More or Less?
Last blog we featured J’s poem/lyric about the Arlingham Ferry, and, as suggested, J didn’t know if he had finished it. This (I find) is an eternal question regarding any written work, but poetry can be especially tantalising. It’s a given that all first drafts are, as Hemmingway observed, shit, so re-drafting or re-editing is an important component of the writing process. At our last writing session J was keen to flesh out his first attempt and, in what seemed no time at all, he came up with this reworking. His aim is to let his poem/lyric tell a more rounded story.
The Arlingham Rope Ferry Blues
A Gypsy woman took my hand and said
I’ve been reading your lines
you know you get up every morning you’ve got
to rise and shine.
Cross my palm with silver I think you’ll agree
but when you cross the water then you will see
that the Arlingham rope ferry was just holding on
The sky was full of gulls screaming, the
milk vans on its way
old Joe was rolling up the shutters at the
dawn of a brand new day
sitting on a park bench to reflect for awhile
shoes full of holes and a little out of style
and the Arlingham rope ferry was just holding on
Then the city got so crowded I thought I’d
take a stroll
To the estuary to watch the old river roll
the tide is a healer it’s a hunter too
High water slack water back waters too
and the Arlingham rope ferry was just holding on
I walked all day my mouth was dry oh my
aching bones
Man I was feeling like a fraction of headstones
over cobblestones
The foxes in the meadow, the cows in the corn
Autumn leaves curling in the fires of dusk and dawn
and the Arlingham rope ferry was just holding on
Note: J wrote this quickly and as I was transcribing it from his hand written copy I was tempted to add a few punctuation marks to help frame the sense, but I resisted. It would be presumptuous of me to add what J has left out. It may have been intended or an oversight due to the speed at which he wrote it down. The tenses are deliberately out of synch, as J likes the tension it produces.
J is keen to have feedback about the two versions of his ‘blues’. Which one works best as a blues? Does one satisfy the reader or listener more than the other?
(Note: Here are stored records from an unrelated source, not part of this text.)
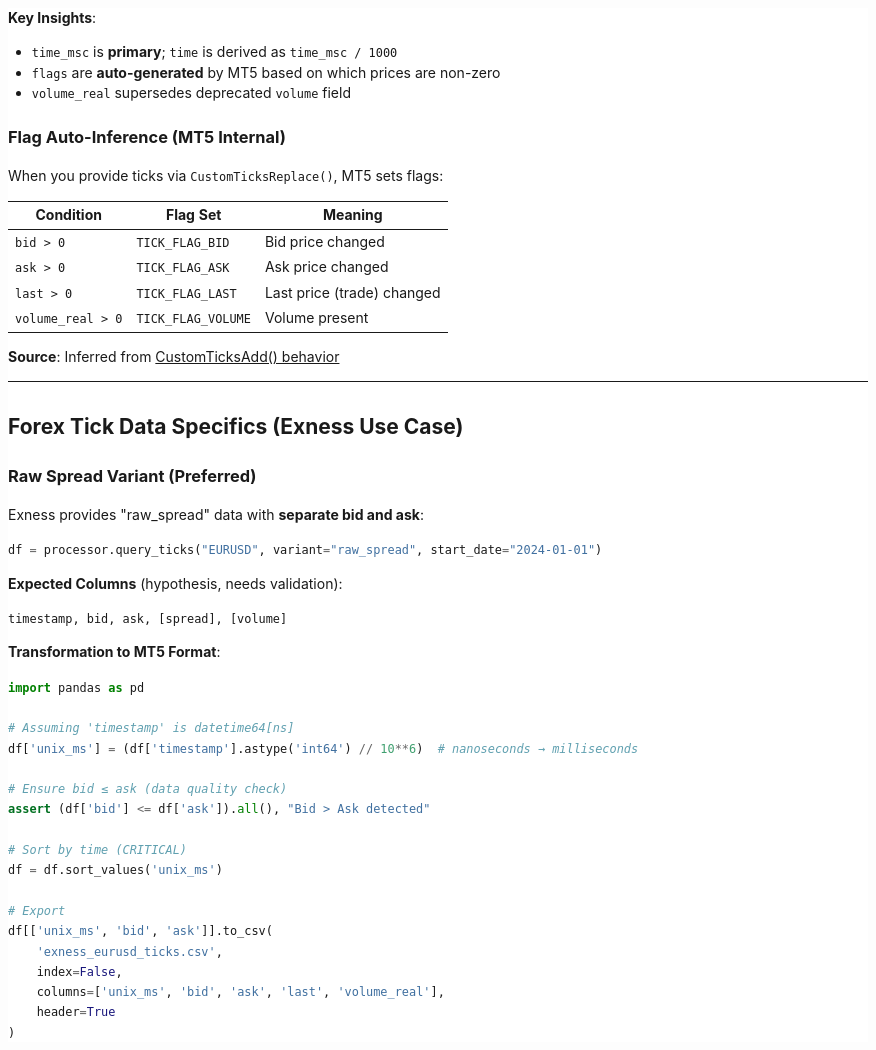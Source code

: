 **Key Insights**:

- `time_msc` is **primary**; `time` is derived as `time_msc / 1000`
- `flags` are **auto-generated** by MT5 based on which prices are non-zero
- `volume_real` supersedes deprecated `volume` field

### Flag Auto-Inference (MT5 Internal)

When you provide ticks via `CustomTicksReplace()`, MT5 sets flags:

| Condition         | Flag Set           | Meaning                    |
| ----------------- | ------------------ | -------------------------- |
| `bid > 0`         | `TICK_FLAG_BID`    | Bid price changed          |
| `ask > 0`         | `TICK_FLAG_ASK`    | Ask price changed          |
| `last > 0`        | `TICK_FLAG_LAST`   | Last price (trade) changed |
| `volume_real > 0` | `TICK_FLAG_VOLUME` | Volume present             |

**Source**: Inferred from [CustomTicksAdd() behavior](https://www.mql5.com/en/book/advanced/custom_symbols/custom_symbols_ticks)

______________________________________________________________________

## Forex Tick Data Specifics (Exness Use Case)

### Raw Spread Variant (Preferred)

Exness provides "raw_spread" data with **separate bid and ask**:

```python
df = processor.query_ticks("EURUSD", variant="raw_spread", start_date="2024-01-01")
```

**Expected Columns** (hypothesis, needs validation):

```
timestamp, bid, ask, [spread], [volume]
```

**Transformation to MT5 Format**:

```python
import pandas as pd

# Assuming 'timestamp' is datetime64[ns]
df['unix_ms'] = (df['timestamp'].astype('int64') // 10**6)  # nanoseconds → milliseconds

# Ensure bid ≤ ask (data quality check)
assert (df['bid'] <= df['ask']).all(), "Bid > Ask detected"

# Sort by time (CRITICAL)
df = df.sort_values('unix_ms')

# Export
df[['unix_ms', 'bid', 'ask']].to_csv(
    'exness_eurusd_ticks.csv',
    index=False,
    columns=['unix_ms', 'bid', 'ask', 'last', 'volume_real'],
    header=True
)
```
We are often drawn to a poem or piece of writing because it makes a connection with us for all sorts of reasons and at different levels.
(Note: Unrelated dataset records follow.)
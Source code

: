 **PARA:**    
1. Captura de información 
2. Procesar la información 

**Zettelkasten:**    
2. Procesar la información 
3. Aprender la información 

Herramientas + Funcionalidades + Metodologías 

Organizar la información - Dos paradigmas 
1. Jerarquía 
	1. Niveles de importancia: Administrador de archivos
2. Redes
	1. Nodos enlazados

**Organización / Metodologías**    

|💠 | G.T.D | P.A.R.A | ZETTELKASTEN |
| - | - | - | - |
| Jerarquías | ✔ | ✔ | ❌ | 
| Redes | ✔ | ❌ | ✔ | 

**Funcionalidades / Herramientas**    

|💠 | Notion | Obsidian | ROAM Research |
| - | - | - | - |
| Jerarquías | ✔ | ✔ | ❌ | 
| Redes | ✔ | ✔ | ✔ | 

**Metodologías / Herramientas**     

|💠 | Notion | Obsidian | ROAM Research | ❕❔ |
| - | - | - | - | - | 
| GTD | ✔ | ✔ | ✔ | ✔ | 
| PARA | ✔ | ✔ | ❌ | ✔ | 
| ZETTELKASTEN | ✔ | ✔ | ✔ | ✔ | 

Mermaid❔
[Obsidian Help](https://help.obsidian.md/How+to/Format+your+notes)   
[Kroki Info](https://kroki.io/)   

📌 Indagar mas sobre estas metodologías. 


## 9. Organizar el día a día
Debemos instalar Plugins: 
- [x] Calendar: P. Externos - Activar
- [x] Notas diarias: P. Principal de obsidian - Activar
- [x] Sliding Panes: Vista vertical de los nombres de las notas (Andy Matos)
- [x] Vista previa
I can understand J’s wanting to expand on his first draft so that it tells a story, as blues songs do, but I prefer the spare, more opaque-seeming first draft. It has poetic qualities—playing with ideas, the compression of language through the use of simile and metaphor (the whole lyric being an extended metaphor) that the second has less of; in opening out the story it seems to lose its immediacy and freshness. What do you think?